Os sentimentos de isolamento, de indiferença da natureza – que não é cruel nem castigadora, é simplesmente indiferente – e claustrofobia psicológica e emocional, estão sempre presentes e fazem dos leitores augures que lêem o futuro nas entranhas dos animais; sabemos sempre que este caminho não leva a bom porto, que se trata de uma viagem cujo destino nem queremos antever. Mas antevemos e persistimos, mesmo assim, porque a narrativa assim o exige. A escrita de David Vann agarra o leitor pelo pescoço, obriga-o a ver, não lhe permite esconder os olhos com as palmas entretanto gélidas e húmidas. E o leitor agradece. Não porque vai terminar a leitura com um sorriso rasgado e pensamentos felizes, mas porque o autor lhe deu algo inesquecível e inestimável: um romance que marca a ferros, uma reflexão sobre a fraqueza, a perda e a natureza humanas.
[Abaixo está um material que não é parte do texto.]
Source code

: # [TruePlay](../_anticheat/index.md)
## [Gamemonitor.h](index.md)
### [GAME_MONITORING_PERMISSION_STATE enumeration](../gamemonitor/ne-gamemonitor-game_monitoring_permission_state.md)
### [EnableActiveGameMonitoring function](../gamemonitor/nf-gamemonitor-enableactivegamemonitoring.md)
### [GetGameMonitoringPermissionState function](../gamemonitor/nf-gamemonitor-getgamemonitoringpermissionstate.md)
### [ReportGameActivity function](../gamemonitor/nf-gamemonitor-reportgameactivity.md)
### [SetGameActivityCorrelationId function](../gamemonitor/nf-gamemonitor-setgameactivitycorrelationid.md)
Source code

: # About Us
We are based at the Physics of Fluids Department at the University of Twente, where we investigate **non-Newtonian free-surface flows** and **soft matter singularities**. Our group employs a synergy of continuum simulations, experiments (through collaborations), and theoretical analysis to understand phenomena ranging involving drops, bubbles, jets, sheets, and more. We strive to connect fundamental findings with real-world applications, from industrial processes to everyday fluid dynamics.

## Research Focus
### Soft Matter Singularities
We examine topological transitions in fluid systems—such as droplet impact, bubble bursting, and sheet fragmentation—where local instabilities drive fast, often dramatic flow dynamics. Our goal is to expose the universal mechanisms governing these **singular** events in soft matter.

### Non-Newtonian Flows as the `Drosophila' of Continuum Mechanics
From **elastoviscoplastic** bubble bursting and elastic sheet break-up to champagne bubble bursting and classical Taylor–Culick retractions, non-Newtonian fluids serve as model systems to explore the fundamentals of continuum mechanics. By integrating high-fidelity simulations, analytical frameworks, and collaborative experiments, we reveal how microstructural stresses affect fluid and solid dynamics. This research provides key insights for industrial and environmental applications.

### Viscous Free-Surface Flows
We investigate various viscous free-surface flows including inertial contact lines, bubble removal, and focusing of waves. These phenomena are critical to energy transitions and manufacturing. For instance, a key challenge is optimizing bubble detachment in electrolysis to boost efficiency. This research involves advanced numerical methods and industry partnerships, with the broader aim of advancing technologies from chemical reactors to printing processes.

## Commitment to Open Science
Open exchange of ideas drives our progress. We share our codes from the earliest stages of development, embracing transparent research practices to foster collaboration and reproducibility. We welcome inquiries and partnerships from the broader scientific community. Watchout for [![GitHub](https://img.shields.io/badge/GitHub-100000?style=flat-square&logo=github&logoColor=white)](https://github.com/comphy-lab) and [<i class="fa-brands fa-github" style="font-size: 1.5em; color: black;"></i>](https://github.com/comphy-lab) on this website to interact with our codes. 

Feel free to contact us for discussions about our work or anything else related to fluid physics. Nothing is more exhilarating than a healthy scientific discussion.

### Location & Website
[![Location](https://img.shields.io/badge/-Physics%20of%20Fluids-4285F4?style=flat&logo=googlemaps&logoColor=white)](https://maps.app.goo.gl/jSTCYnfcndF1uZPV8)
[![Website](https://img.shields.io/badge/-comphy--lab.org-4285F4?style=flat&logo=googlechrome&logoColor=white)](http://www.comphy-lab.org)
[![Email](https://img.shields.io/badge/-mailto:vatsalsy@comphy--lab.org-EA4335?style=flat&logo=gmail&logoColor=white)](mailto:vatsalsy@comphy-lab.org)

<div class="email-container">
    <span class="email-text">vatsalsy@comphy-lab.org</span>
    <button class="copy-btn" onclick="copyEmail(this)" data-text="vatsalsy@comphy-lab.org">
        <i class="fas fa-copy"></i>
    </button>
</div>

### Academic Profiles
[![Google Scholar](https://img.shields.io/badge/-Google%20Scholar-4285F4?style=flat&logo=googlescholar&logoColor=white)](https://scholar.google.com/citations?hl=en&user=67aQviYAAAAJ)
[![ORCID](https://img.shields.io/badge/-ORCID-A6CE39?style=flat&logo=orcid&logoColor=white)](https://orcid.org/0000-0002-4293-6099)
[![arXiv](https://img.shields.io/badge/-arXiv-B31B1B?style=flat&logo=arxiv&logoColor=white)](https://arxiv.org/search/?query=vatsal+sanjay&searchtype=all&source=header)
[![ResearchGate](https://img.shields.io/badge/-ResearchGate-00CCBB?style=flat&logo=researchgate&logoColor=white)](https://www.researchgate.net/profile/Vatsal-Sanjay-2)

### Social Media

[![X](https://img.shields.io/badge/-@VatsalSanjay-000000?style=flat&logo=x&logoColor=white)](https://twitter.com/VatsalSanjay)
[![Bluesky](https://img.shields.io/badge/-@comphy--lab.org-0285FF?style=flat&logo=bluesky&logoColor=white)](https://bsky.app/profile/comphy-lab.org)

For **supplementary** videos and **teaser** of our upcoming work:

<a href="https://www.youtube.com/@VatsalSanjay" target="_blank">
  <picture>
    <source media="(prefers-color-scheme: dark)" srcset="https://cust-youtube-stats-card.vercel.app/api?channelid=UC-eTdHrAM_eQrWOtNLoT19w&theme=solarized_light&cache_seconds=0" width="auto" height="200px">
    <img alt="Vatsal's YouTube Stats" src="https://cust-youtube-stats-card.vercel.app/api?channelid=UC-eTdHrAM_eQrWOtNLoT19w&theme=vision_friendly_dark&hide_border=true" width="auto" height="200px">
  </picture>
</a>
Vivemos numa época obcecada por coisas felizes, pela leveza e pela beleza dos passarinhos e das borboletas. E, se bem que não há mal absolutamente nenhum em abraçarmos o otimismo e os unicórnios e os arco-íris, não será saudável vivermos numa ilusão que nos torna cegos ao erro, à tragédia e às consequências do egoísmo e da fraqueza. Vann compreende o lado mais negro da natureza humana e sabe muito bem que não é só coisa de psicopatas ou monstros vitorianos: é coisa de todos nós, porque todos somos capazes de escorregar e cair nas areias movediças do egocentrismo e do desespero, e essas areias deixam-nos cegos e surdos, para com os outros e para connosco. E isso, como já se disse, tem consequências.
Mas terminemos com a consequência positiva deste livro: o prazer doloroso de ler um romance que não se refreia nem doura a pílula, que, na sua brutalidade e perfeita beleza, nos deixa marcados e diferentes. Não há assim tantos romances que façam isso, que tenham este tipo de impacto transformativo sobre o leitor e, por isso, agradeçamos ao Sr. Vann.